**What you will do**. In your copy, the records appear word for word and the pictures do not appear at all.

Records from a data source:

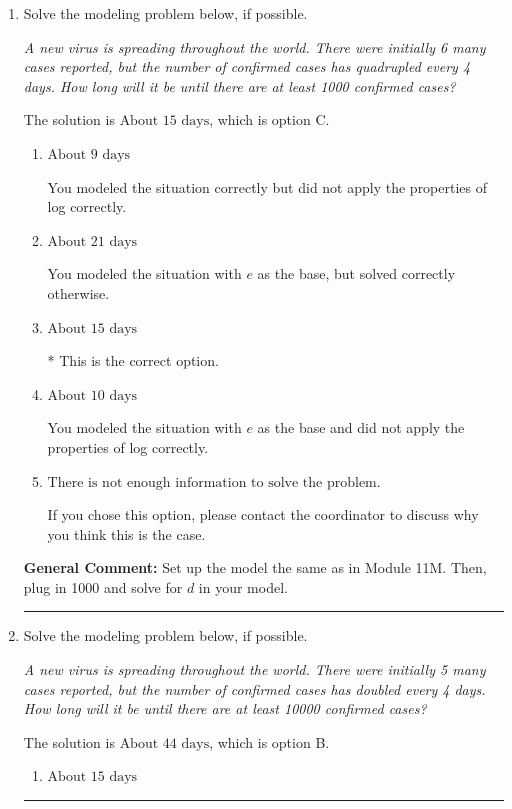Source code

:\documentclass{extbook}[14pt]
\newcommand{\litem}[1]{\item #1

\rule{\textwidth}{0.4pt}}
\begin{document}
\begin{enumerate}\litem{
Solve the modeling problem below, if possible.

\begin{center}
    \textit{ A new virus is spreading throughout the world. There were initially 6 many cases reported, but the number of confirmed cases has quadrupled every 4 days. How long will it be until there are at least 1000 confirmed cases? }
\end{center}
The solution is \( \text{About } 15 \text{ days} \), which is option C.\begin{enumerate}[label=\Alph*.]
\item \( \text{About } 9 \text{ days} \)

You modeled the situation correctly but did not apply the properties of log correctly.
\item \( \text{About } 21 \text{ days} \)

You modeled the situation with $e$ as the base, but solved correctly otherwise.
\item \( \text{About } 15 \text{ days} \)

* This is the correct option.
\item \( \text{About } 10 \text{ days} \)

You modeled the situation with $e$ as the base and did not apply the properties of log correctly.
\item \( \text{There is not enough information to solve the problem.} \)

If you chose this option, please contact the coordinator to discuss why you think this is the case.
\end{enumerate}

\textbf{General Comment:} Set up the model the same as in Module 11M. Then, plug in 1000 and solve for $d$ in your model.
}
\litem{
Solve the modeling problem below, if possible.

\begin{center}
    \textit{ A new virus is spreading throughout the world. There were initially 5 many cases reported, but the number of confirmed cases has doubled every 4 days. How long will it be until there are at least 10000 confirmed cases? }
\end{center}
The solution is \( \text{About } 44 \text{ days} \), which is option B.\begin{enumerate}[label=\Alph*.]
\item \( \text{About } 15 \text{ days} \)


\end{enumerate}}
\end{enumerate}
\end{document}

**Reply**.
Source code

:\documentclass{extbook}[14pt]
\newcommand{\litem}[1]{\item #1

\rule{\textwidth}{0.4pt}}
\begin{document}
\begin{enumerate}\litem{
Solve the modeling problem below, if possible.

\begin{center}
    \textit{ A new virus is spreading throughout the world. There were initially 6 many cases reported, but the number of confirmed cases has quadrupled every 4 days. How long will it be until there are at least 1000 confirmed cases? }
\end{center}
The solution is \( \text{About } 15 \text{ days} \), which is option C.\begin{enumerate}[label=\Alph*.]
\item \( \text{About } 9 \text{ days} \)

You modeled the situation correctly but did not apply the properties of log correctly.
\item \( \text{About } 21 \text{ days} \)

You modeled the situation with $e$ as the base, but solved correctly otherwise.
\item \( \text{About } 15 \text{ days} \)

* This is the correct option.
\item \( \text{About } 10 \text{ days} \)

You modeled the situation with $e$ as the base and did not apply the properties of log correctly.
\item \( \text{There is not enough information to solve the problem.} \)

If you chose this option, please contact the coordinator to discuss why you think this is the case.
\end{enumerate}

\textbf{General Comment:} Set up the model the same as in Module 11M. Then, plug in 1000 and solve for $d$ in your model.
}
\litem{
Solve the modeling problem below, if possible.

\begin{center}
    \textit{ A new virus is spreading throughout the world. There were initially 5 many cases reported, but the number of confirmed cases has doubled every 4 days. How long will it be until there are at least 10000 confirmed cases? }
\end{center}
The solution is \( \text{About } 44 \text{ days} \), which is option B.\begin{enumerate}[label=\Alph*.]
\item \( \text{About } 15 \text{ days} \)


\end{enumerate}}
\end{enumerate}
\end{document}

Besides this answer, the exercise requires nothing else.